Print the data once more, exactly as supplied.

(Source records)
>>>>
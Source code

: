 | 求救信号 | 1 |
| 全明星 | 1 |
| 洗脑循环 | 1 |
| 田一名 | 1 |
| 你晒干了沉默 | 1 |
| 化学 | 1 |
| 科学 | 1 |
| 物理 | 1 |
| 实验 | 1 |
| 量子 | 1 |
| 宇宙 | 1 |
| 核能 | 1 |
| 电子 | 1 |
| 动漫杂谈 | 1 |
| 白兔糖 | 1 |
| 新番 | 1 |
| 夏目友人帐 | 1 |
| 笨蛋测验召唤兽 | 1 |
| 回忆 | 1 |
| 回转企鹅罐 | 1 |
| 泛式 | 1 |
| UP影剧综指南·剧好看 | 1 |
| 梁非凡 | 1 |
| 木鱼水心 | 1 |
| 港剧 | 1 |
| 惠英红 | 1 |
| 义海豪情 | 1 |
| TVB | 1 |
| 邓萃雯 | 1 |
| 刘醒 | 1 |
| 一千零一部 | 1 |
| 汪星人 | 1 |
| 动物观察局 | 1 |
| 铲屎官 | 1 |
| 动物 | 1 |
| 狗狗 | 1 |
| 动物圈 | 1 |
<<<<
*TASK ANSWER*.
Source code

: | 求救信号 | 1 |
| 全明星 | 1 |
| 洗脑循环 | 1 |
| 田一名 | 1 |
| 你晒干了沉默 | 1 |
| 化学 | 1 |
| 科学 | 1 |
| 物理 | 1 |
| 实验 | 1 |
| 量子 | 1 |
| 宇宙 | 1 |
| 核能 | 1 |
| 电子 | 1 |
| 动漫杂谈 | 1 |
| 白兔糖 | 1 |
| 新番 | 1 |
| 夏目友人帐 | 1 |
| 笨蛋测验召唤兽 | 1 |
| 回忆 | 1 |
| 回转企鹅罐 | 1 |
| 泛式 | 1 |
| UP影剧综指南·剧好看 | 1 |
| 梁非凡 | 1 |
| 木鱼水心 | 1 |
| 港剧 | 1 |
| 惠英红 | 1 |
| 义海豪情 | 1 |
| TVB | 1 |
| 邓萃雯 | 1 |
| 刘醒 | 1 |
| 一千零一部 | 1 |
| 汪星人 | 1 |
| 动物观察局 | 1 |
| 铲屎官 | 1 |
| 动物 | 1 |
| 狗狗 | 1 |
| 动物圈 | 1 |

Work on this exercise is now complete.